Codeforce Round #213 Div2 C

C. Matrix

time limit per test 1 second

memory limit per test 256 megabytes

 

You have a string of decimal digits s. Let's define b_ij = s_i·s_j. Find in matrix b the number of such rectangles that the sum b_ij for all cells (i, j) that are the elements of the rectangle equals a in each rectangle.

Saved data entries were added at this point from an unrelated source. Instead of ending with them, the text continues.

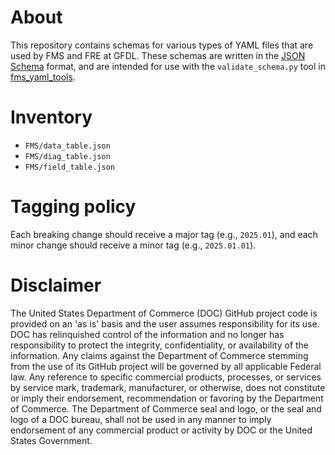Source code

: # About
This repository contains schemas for various types of YAML files that are used
by FMS and FRE at GFDL. These schemas are written in the
[JSON Schema](https://json-schema.org/) format, and are intended for use with
the `validate_schema.py` tool in
[fms_yaml_tools](https://github.com/NOAA-GFDL/fms_yaml_tools).

# Inventory
* `FMS/data_table.json`
* `FMS/diag_table.json`
* `FMS/field_table.json`

# Tagging policy
Each breaking change should receive a major tag (e.g., `2025.01`), and each minor
change should receive a minor tag (e.g., `2025.01.01`).

# Disclaimer
The United States Department of Commerce (DOC) GitHub project code is provided
on an 'as is' basis and the user assumes responsibility for its use. DOC has
relinquished control of the information and no longer has responsibility to
protect the integrity, confidentiality, or availability of the information. Any
claims against the Department of Commerce stemming from the use of its GitHub
project will be governed by all applicable Federal law. Any reference to
specific commercial products, processes, or services by service mark,
trademark, manufacturer, or otherwise, does not constitute or imply their
endorsement, recommendation or favoring by the Department of Commerce. The
Department of Commerce seal and logo, or the seal and logo of a DOC bureau,
shall not be used in any manner to imply endorsement of any commercial product
or activity by DOC or the United States Government.
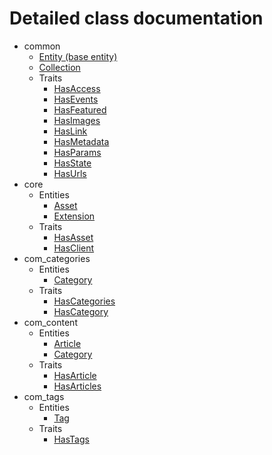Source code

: # Detailed class documentation  

* common
    * [Entity (base entity)](./Entity.md)
     * [Collection](./Collection.md)
    * Traits
        * [HasAccess](./Traits/HasAccess.md)
        * [HasEvents](./Traits/HasEvents.md)
        * [HasFeatured](./Traits/HasFeatured.md)
        * [HasImages](./Traits/HasImages.md)
        * [HasLink](./Traits/HasLink.md)
        * [HasMetadata](./Traits/HasMetadata.md)
        * [HasParams](./Traits/HasParams.md)
        * [HasState](./Traits/HasState.md)
        * [HasUrls](./Traits/HasUrls.md)
* core
    * Entities
        * [Asset](./Core/Asset.md)
        * [Extension](./Core/Extension.md)
    * Traits
        * [HasAsset](./Core/Traits/HasAsset.md)
        * [HasClient](./Core/Traits/HasClient.md)
* com_categories
    * Entities
        * [Category](./Categories/Category.md)
    * Traits
        * [HasCategories](./Categories/Traits/HasCategories.md)
        * [HasCategory](./Categories/Traits/HasCategory.md)
* com_content
    * Entities
        * [Article](./Content/Article.md)
        * [Category](./Content/Category.md)
    * Traits
        * [HasArticle](./Content/Traits/HasArticle.md)
        * [HasArticles](./Content/Traits/HasArticles.md)
* com_tags
    * Entities
        * [Tag](./Tags/Tag.md)
    * Traits
        * [HasTags](./Tags/Traits/HasTags.md)
        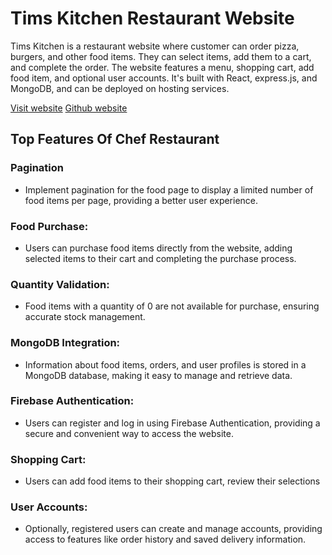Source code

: 
# Tims Kitchen Restaurant  Website

<p>Tims Kitchen is a restaurant website where customer can order pizza, burgers, and other food items. They can select items, add them to a cart, and complete the order. The website features a menu, shopping cart, add food item, and optional user accounts. It's built with React, express.js, and MongoDB, and can be deployed on hosting services.</p>

[Visit website](https://timskitchen.vercel.app/)
[Github website](https://github.com/freshpex/timkitchenFrontend/)


## Top Features Of Chef Restaurant

<h3>Pagination</h3>

<ul>
<li> Implement pagination for the food page to display a limited number of food items per page, providing a better user experience.</li>
</ul>
<h3>Food Purchase:</h3>

<ul>
<li> Users can purchase food items directly from the website, adding selected items to their cart and completing the purchase process.</li>
</ul>
<h3>Quantity Validation:</h3>

<ul>
<li>Food items with a quantity of 0 are not available for purchase, ensuring accurate stock management.</li>
</ul>
<h3>MongoDB Integration:</h3>

<ul>
<li>Information about food items, orders, and user profiles is stored in a MongoDB database, making it easy to manage and retrieve data.</li>
</ul>
<h3>Firebase Authentication:</h3>

<ul>
<li>Users can register and log in using Firebase Authentication, providing a secure and convenient way to access the website.</li>
</ul>
<h3>Shopping Cart:</h3>

<ul>
<li> Users can add food items to their shopping cart, review their selections</li>
</ul>
<h3>User Accounts:</h3>

<ul>
<li>Optionally, registered users can create and manage accounts, providing access to features like order history and saved delivery information.</li>
</ul>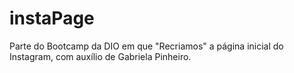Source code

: # instaPage
Parte do Bootcamp da DIO em que "Recriamos" a página inicial do Instagram, com auxílio de Gabriela Pinheiro.
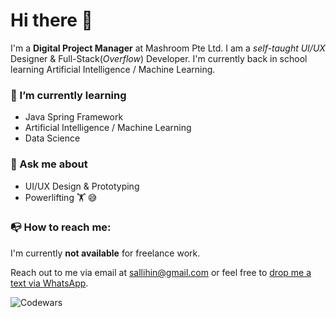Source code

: # Hi there 👋

I'm a **Digital Project Manager** at Mashroom Pte Ltd. I am a *self-taught UI/UX* Designer & Full-Stack(*Overflow*) Developer. I'm currently back in school learning Artificial Intelligence / Machine Learning. 

### 🌱 I’m currently learning
* Java Spring Framework
* Artificial Intelligence / Machine Learning
* Data Science 

### 💬 Ask me about
* UI/UX Design & Prototyping
* Powerlifting 🏋️‍ 😅

###  📭 How to reach me: 
I'm currently **not available** for freelance work. 

Reach out to me via email at [sallihin@gmail.com](mailto:sallihin@gmail.com) or feel free to [drop me a text via WhatsApp](https://api.whatsapp.com/send?phone=6594246032&text=Hi!%20Your%20portfolio%20is%20awesome%20and%20I%27d%20love%20to%20get%20in%20touch%20%2F%20be%20friends!).

![Codewars](https://www.codewars.com/users/sallihin/badges/large)


<!--
**sallihin/sallihin** is a ✨ _special_ ✨ repository because its `README.md` (this file) appears on your GitHub profile.

Here are some ideas to get you started:

- 🔭 I’m currently working on ...
- 🌱 I’m currently learning ...
- 👯 I’m looking to collaborate on ...
- 🤔 I’m looking for help with ...
- 💬 Ask me about ...
- 📫 How to reach me: ...
- 😄 Pronouns: ...
- ⚡ Fun fact: ...
-->
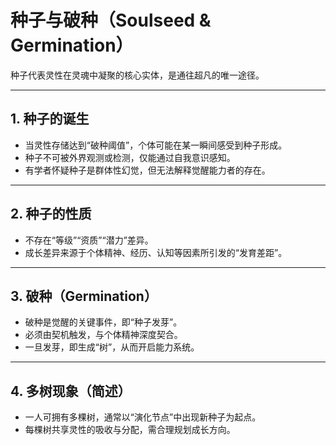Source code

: # 种子与破种（Soulseed & Germination）

种子代表灵性在灵魂中凝聚的核心实体，是通往超凡的唯一途径。

---

## 1. 种子的诞生

- 当灵性存储达到“破种阈值”，个体可能在某一瞬间感受到种子形成。
- 种子不可被外界观测或检测，仅能通过自我意识感知。
- 有学者怀疑种子是群体性幻觉，但无法解释觉醒能力者的存在。

---

## 2. 种子的性质

- 不存在“等级”“资质”“潜力”差异。
- 成长差异来源于个体精神、经历、认知等因素所引发的“发育差距”。

---

## 3. 破种（Germination）

- 破种是觉醒的关键事件，即“种子发芽”。
- 必须由契机触发，与个体精神深度契合。
- 一旦发芽，即生成“树”，从而开启能力系统。

---

## 4. 多树现象（简述）

- 一人可拥有多棵树，通常以“演化节点”中出现新种子为起点。
- 每棵树共享灵性的吸收与分配，需合理规划成长方向。
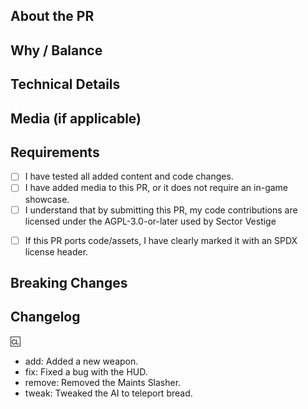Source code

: <!-- New to Sector Vestige? Please read our CONTRIBUTING guide:
https://github.com/Sector-Vestige/Sector-Vestige/blob/master/CONTRIBUTING.md -->

## About the PR
<!--
What does this PR do?
Briefly summarize the changes, features, or fixes introduced.
-->

## Why / Balance
<!--
Why was this change made?
Does it affect game balance, gameplay design, performance, or user experience?
Include links to discussions or issues if relevant.
-->

## Technical Details
<!--
Explain any significant code-level details or logic.
Mention refactors, edge cases, or anything maintainers should be aware of.
-->

## Media (if applicable)
<!--
Include screenshots or videos if this PR adds or changes anything visual.
If this PR is purely code, small fixes, or backend-only, you can omit this.
-->

## Requirements
<!-- Confirm the following by placing an X inside each [ ] -->
- [ ] I have tested all added content and code changes.
- [ ] I have added media to this PR, or it does not require an in-game showcase.
- [ ] I understand that by submitting this PR, my code contributions are licensed under the AGPL-3.0-or-later used by Sector Vestige
<!-- This only applies if the code is ported from other forks -->
- [ ] If this PR ports code/assets, I have clearly marked it with an SPDX license header.

<!-- PRs that do not follow these requirements may be delayed or closed. -->

## Breaking Changes
<!--
List any breaking changes to code structure or content.
This includes prototype name changes, class renames, or field changes that could affect downstream forks.
If there are none, write: "None"
-->

## Changelog
<!--
List player-facing changes below using this exact format.
Only entries after the ':cl:' tag will be picked up by Weh Bot.

Valid types: add, remove, tweak, fix
Use lowercase only (e.g., 'add', not 'Add').

Example:
:cl:
- add: Added new medical scanner UI.
- fix: Fixed lockers not opening.
-->

:cl:
- add: Added a new weapon.
- fix: Fixed a bug with the HUD.
- remove: Removed the Maints Slasher.
- tweak: Tweaked the AI to teleport bread.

A rectangle in a matrix is a group of four integers (x, y, z, t) (x ≤ y, z ≤ t). The elements of the rectangle are all cells (i, j) such that x ≤ i ≤ y, z ≤ j ≤ t.

Input

The first line contains integer a (0 ≤ a ≤ 10⁹), the second line contains a string of decimal integers s (1 ≤ |s| ≤ 4000).

Output

Print a single integer — the answer to a problem.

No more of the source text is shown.